Under clean air requirements adopted in California, 2% of new automobiles offered for sale by major manufacturers must be entirely free of emissions by 1998. In practical terms, that means electric cars, but a debate is raging among environmentalists, government officials and manufacturers about the necessity of a mandate and the readiness of electric vehicles to meet consumer demands.
Three years may seem like a long way off, but the fight today is nonetheless intense as factions battle over the implementation of the mandate.
Should auto makers be forced to sell electric cars in California in 1998?
Los Angeles City Councilman Marvin Braude:
“The answer is yes, we should. . . . The electric vehicle is our best hope of cleaning the air.
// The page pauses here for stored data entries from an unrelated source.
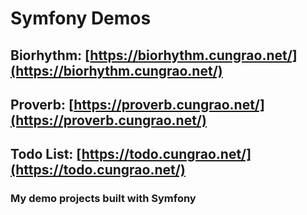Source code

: # Symfony Demos

## Biorhythm: [https://biorhythm.cungrao.net/](https://biorhythm.cungrao.net/)
## Proverb: [https://proverb.cungrao.net/](https://proverb.cungrao.net/)
## Todo List: [https://todo.cungrao.net/](https://todo.cungrao.net/)

### My demo projects built with Symfony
We’ve eliminated most of the air pollution from industrial sources. Most of the smog is coming from automobiles. . . [The electric car] is available right now. You can get a reliable, useful electric vehicle. All they have to do is produce them. There is no question about the technology. The batteries are useful for 80 to 100 miles without recharging. That’s plenty of range.”
Richard Katz, assemblyman (D-Sylmar)
“The opposition is the big three auto manufacturers, the same guys who would not have air bags in the cars if it was still up to them. Detroit has the same, cover-their-eyes mentality about electric vehicles. . . . There are also economic reasons for Detroit to not like it. The electric vehicles will be built in California, while conventional vehicles will be built in Detroit.
Wendy James, manager of the electric transportation division for Southern California Edison:
“From the refueling perspective, we don’t envision any problem in making the 1998 date. . . . We are talking about a large appliance. It’s not a lot different than when central air came on line. . . . If we can convince enough people to charge between 9 p.m. and noon, that should really help rates go down. It’s very important to mention that Southern California Edison has committed to not to raise rates to pay for the electric vehicle program.”
Max Gates, spokesman for the American Automobile Manufacturing Assn., which represents Ford, Chrysler and General Motors:
“Our members believe electric cars have a great potential for the future, but electric vehicles are not quite ready for the broad market. The 1998 mandate for sales runs the risk of undermining the reputation of electric vehicles before they have the chance to get established. Right now, the electric vehicles are too expensive and don’t have the range or power that most consumers want.”
Anita Mangles, executive director for Californians Against Hidden Taxes:
“Absolutely not, at least not the way it stands now. . . . The fact of the matter is, if people wanted these cars and the technology was there, there would be investors lined up around the corner. If they could do that, they would not need a mandate. Even experts in the electric-car industry have said the mandate will not have a measurable effect on the smog in the L.A. basin. Not only will you be paying three times as much for a car that performs only one-third as well as a conventional car, there will be a negligible effect on air quality.”